- REQUIRED WORK
Nothing but the lines from the one with "## 📦 Tech Stack" through the final line of the listing should appear in the answer, each copied exactly.

>>>

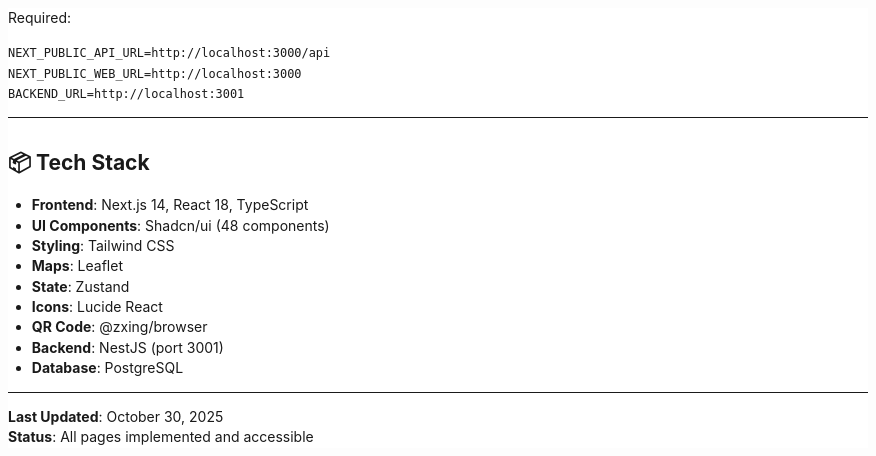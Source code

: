 Required:
```env
NEXT_PUBLIC_API_URL=http://localhost:3000/api
NEXT_PUBLIC_WEB_URL=http://localhost:3000
BACKEND_URL=http://localhost:3001
```

---

## 📦 Tech Stack

- **Frontend**: Next.js 14, React 18, TypeScript
- **UI Components**: Shadcn/ui (48 components)
- **Styling**: Tailwind CSS
- **Maps**: Leaflet
- **State**: Zustand
- **Icons**: Lucide React
- **QR Code**: @zxing/browser
- **Backend**: NestJS (port 3001)
- **Database**: PostgreSQL

---

**Last Updated**: October 30, 2025  
**Status**: All pages implemented and accessible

<<<

- ANSWER TO THIS EXERCISE
## 📦 Tech Stack

- **Frontend**: Next.js 14, React 18, TypeScript
- **UI Components**: Shadcn/ui (48 components)
- **Styling**: Tailwind CSS
- **Maps**: Leaflet
- **State**: Zustand
- **Icons**: Lucide React
- **QR Code**: @zxing/browser
- **Backend**: NestJS (port 3001)
- **Database**: PostgreSQL

---

**Last Updated**: October 30, 2025  
**Status**: All pages implemented and accessible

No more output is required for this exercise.